- _Supplied material_:
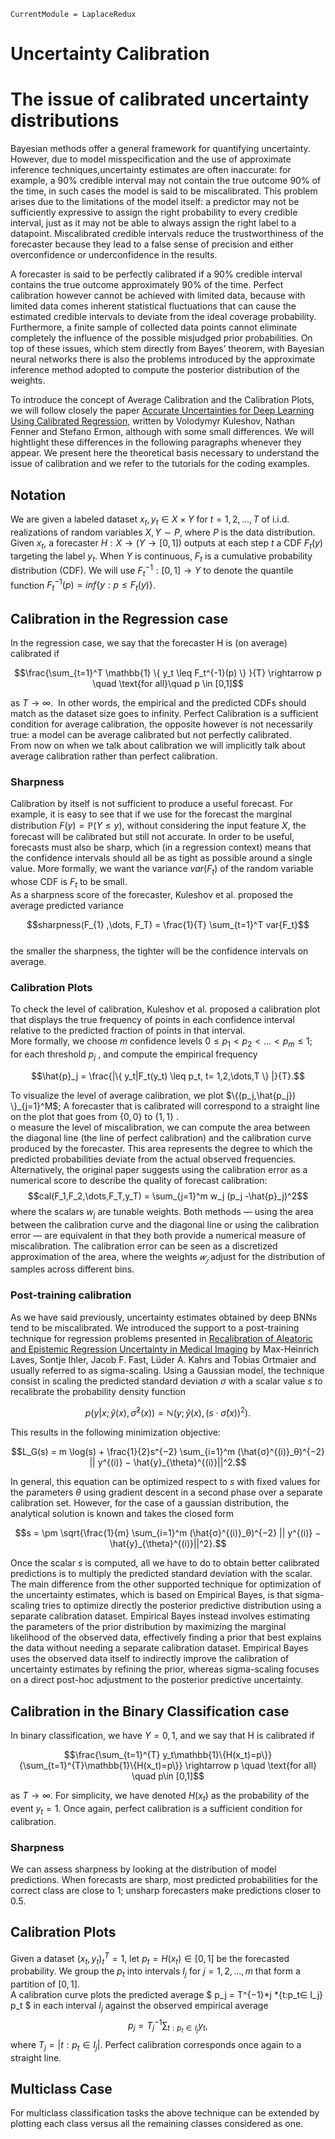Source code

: 

``` @meta
CurrentModule = LaplaceRedux
```

# Uncertainty Calibration

# The issue of calibrated uncertainty distributions

Bayesian methods offer a general framework for quantifying uncertainty. However, due to model misspecification and the use of approximate inference techniques,uncertainty estimates are often inaccurate: for example, a 90% credible interval may not contain the true outcome 90% of the time, in such cases the model is said to be miscalibrated. This problem arises due to the limitations of the model itself: a predictor may not be sufficiently expressive to assign the right probability to every credible interval, just as it may not be able to always assign the right label to a datapoint. Miscalibrated credible intervals reduce the trustworthiness of the forecaster because they lead to a false sense of precision and either overconfidence or underconfidence in the results.

A forecaster is said to be perfectly calibrated if a 90% credible interval contains the true outcome approximately 90% of the time. Perfect calibration however cannot be achieved with limited data, because with limited data comes inherent statistical fluctuations that can cause the estimated credible intervals to deviate from the ideal coverage probability. Furthermore, a finite sample of collected data points cannot eliminate completely the influence of the possible misjudged prior probabilities.
On top of these issues, which stem directly from Bayes’ theorem, with Bayesian neural networks there is also the problems introduced by the approximate inference method adopted to compute the posterior distribution of the weights.

To introduce the concept of Average Calibration and the Calibration Plots, we will follow closely the paper [Accurate Uncertainties for Deep Learning Using Calibrated Regression](https://arxiv.org/abs/1807.00263), written by Volodymyr Kuleshov, Nathan Fenner and Stefano Ermon, although with some small differences. We will hightlight these differences in the following paragraphs whenever they appear. We present here the theoretical basis necessary to understand the issue of calibration and we refer to the tutorials for the coding examples.

## Notation

We are given a labeled dataset $x_t, y_t \in X \times Y$ for $t = 1, 2, ..., T$ of i.i.d. realizations of random variables $X, Y \sim P$, where $P$ is the data distribution.
Given $x_t$, a forecaster $H : X \rightarrow (Y \rightarrow [0, 1])$ outputs at each step $t$ a CDF $F_t(y)$ targeting the label $y_t$. When $Y$ is continuous, $F_t$ is a cumulative probability distribution (CDF). We will use $F^{−1}_t: [0, 1] → Y$ to denote the quantile function $F^{−1}_t (p) = inf\{y : p ≤ F_t(y)\}$.

## Calibration in the Regression case

In the regression case, we say that the forecaster H is (on average) calibrated if

$$\frac{\sum_{t=1}^T \mathbb{1} \{ y_t \leq F_t^{-1}(p)  \} }{T} \rightarrow p \quad \text{for all}\quad  p \in [0,1]$$

as $T \rightarrow \infty$.  In other words, the empirical and the predicted CDFs should match as the dataset size goes to infinity.
Perfect Calibration is a sufficient condition for average calibration, the opposite however is not necessarily true: a model can be average calibrated but not perfectly calibrated.  
From now on when we talk about calibration we will implicitly talk about average calibration rather than perfect calibration.

### Sharpness

Calibration by itself is not sufficient to produce a useful forecast. For example, it is easy to see that if we use for the forecast the marginal distribution $F(y) = \mathbb{P}(Y ≤ y)$, without considering the input feature $X$, the forecast will be calibrated but still not accurate. In order to be useful, forecasts must also be sharp, which (in a regression context) means that the confidence intervals should all be as tight as possible around a single value. More formally, we want the variance $var(F_t)$ of the random variable whose CDF is $F_t$ to be small.  
As a sharpness score of the forecaster, Kuleshov et al. proposed the average predicted variance

$$sharpness(F_{1} ,\dots, F_T) = \frac{1}{T} \sum_{t=1}^T var{F_t}$$  
the smaller the sharpness, the tighter will be the confidence intervals on average.

### Calibration Plots

To check the level of calibration, Kuleshov et al. proposed a calibration plot that displays the true frequency of points in each confidence interval relative to the predicted fraction of points in that interval.  
More formally, we choose $m$ confidence levels $0 ≤ p_1 < p_2 < . . . < p_m ≤ 1$; for each threshold $p_j$ , and compute the empirical frequency

$$\hat{p}_j = \frac{|\{ y_t|F_t(y_t) \leq p_t, t= 1,2,\dots,T    \} |}{T}.$$

To visualize the level of average calibration, we plot $\{(p_j,\hat{p_j}) \}_{j=1}^M$; A forecaster that is calibrated will correspond to a straight line on the plot that goes from $\{0,0\}$ to $\{1,1\}$ .  
o measure the level of miscalibration, we can compute the area between the diagonal line (the line of perfect calibration) and the calibration curve produced by the forecaster. This area represents the degree to which the predicted probabilities deviate from the actual observed frequencies.
Alternatively, the original paper suggests using the calibration error as a numerical score to describe the quality of forecast calibration:
$$cal(F_1,F_2,\dots,F_T,y_T) = \sum_{j=1}^m w_j (p_j -\hat{p}_j)^2$$
where the scalars $w_j$ are tunable weights.
Both methods — using the area between the calibration curve and the diagonal line or using the calibration error — are equivalent in that they both provide a numerical measure of miscalibration. The calibration error can be seen as a discretized approximation of the area, where the weights $𝑤_𝑗$ adjust for the distribution of samples across different bins.

### Post-training calibration

As we have said previously, uncertainty estimates obtained by deep BNNs tend to be miscalibrated. We introduced the support to a post-training technique for regression problems presented in [Recalibration of Aleatoric and Epistemic Regression Uncertainty in Medical Imaging](https://arxiv.org/abs/2104.12376)
by Max-Heinrich Laves, Sontje Ihler, Jacob F. Fast, Lüder A. Kahrs and Tobias Ortmaier and usually referred to as sigma-scaling. Using a Gaussian model, the technique consist in scaling the predicted standard deviation $\sigma$ with a scalar value $s$ to recalibrate the probability density function

$$p(y|x; \hat{y}(x), \hat{σ}^2(x)) = \mathbb{N}( y; \hat{y}(x),(s  \cdot  \hat{σ}(x))^2 ).$$

This results in the following minimization objective:

$$L_G(s) = m \log(s) + \frac{1}{2}s^{−2} \sum_{i=1}^m (\hat{σ}^{(i)}_θ)^{−2} || y^{(i)} − \hat{y}_{\theta}^{(i)}||^2.$$

In general, this equation can be optimized respect to $s$ with fixed values for the parameters $\theta$ using gradient descent in a second phase over a separate calibration set. However, for the case of a gaussian distribution, the analytical solution is known and takes the closed form

$$s = \pm \sqrt{\frac{1}{m} \sum_{i=1}^m (\hat{σ}^{(i)}_θ)^{−2} || y^{(i)} − \hat{y}_{\theta}^{(i)}||^2}.$$

Once the scalar $s$ is computed, all we have to do to obtain better calibrated predictions is to multiply the predicted standard deviation with the scalar.
The main difference from the other supported technique for optimization of the uncertainty estimates, which is based on Empirical Bayes, is that sigma-scaling tries to optimize directly the posterior predictive distribution using a separate calibration dataset. Empirical Bayes instead involves estimating the parameters of the prior distribution by maximizing the marginal likelihood of the observed data, effectively finding a prior that best explains the data without needing a separate calibration dataset. Empirical Bayes uses the observed data itself to indirectly improve the calibration of uncertainty estimates by refining the prior, whereas sigma-scaling focuses on a direct post-hoc adjustment to the posterior predictive uncertainty.

## Calibration in the Binary Classification case

In binary classification, we have $Y = {0, 1}$, and we say that H is calibrated if

$$\frac{\sum_{t=1}^{T} y_t\mathbb{1}\{H(x_t)=p\}}{\sum_{t=1}^{T}\mathbb{1}\{H(x_t)=p\}} \rightarrow p \quad \text{for all} \quad p\in [0,1]$$

as $T \rightarrow \infty$. For simplicity, we have denoted $H(x_t)$ as the probability of the event $y_t=1$. Once again, perfect calibration is a sufficient condition for calibration.

### Sharpness

We can assess sharpness by looking at the distribution of model predictions. When forecasts are sharp, most
predicted probabilities for the correct class are close to $1$; unsharp forecasters make predictions closer to $0.5$.

## Calibration Plots

Given a dataset ${(x_t, y_t)}^T_t=1$, let $p_t = H(x_t) ∈ [0, 1]$ be the forecasted probability. We group the $p_t$ into intervals $I_j$ for
$j = 1, 2, ..., m$ that form a partition of $[0, 1]$.  
A calibration curve plots the predicted average \$ p_j = T^{−1}*j *{t:p_t∈ I_j} p_t \$ in each interval $I_j$ against the observed empirical average
$$p_j = T^{−1}_j \sum_{t:p_t ∈ I_j}y_t,$$ where $T_j = |{t : p_t ∈ I_j}|$. Perfect calibration corresponds once again to a straight line.

## Multiclass Case

For multiclass classification tasks the above technique can be extended by plotting each class versus all the remaining classes considered as one.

- _Aim of the task_:
From the records above, copy out the line with "### Post-training calibration", the line with "by Max-Heinrich Laves, Sontje", and every line between them, word for word.

- _Solution for this task_:
### Post-training calibration

As we have said previously, uncertainty estimates obtained by deep BNNs tend to be miscalibrated. We introduced the support to a post-training technique for regression problems presented in [Recalibration of Aleatoric and Epistemic Regression Uncertainty in Medical Imaging](https://arxiv.org/abs/2104.12376)
by Max-Heinrich Laves, Sontje Ihler, Jacob F. Fast, Lüder A. Kahrs and Tobias Ortmaier and usually referred to as sigma-scaling. Using a Gaussian model, the technique consist in scaling the predicted standard deviation $\sigma$ with a scalar value $s$ to recalibrate the probability density function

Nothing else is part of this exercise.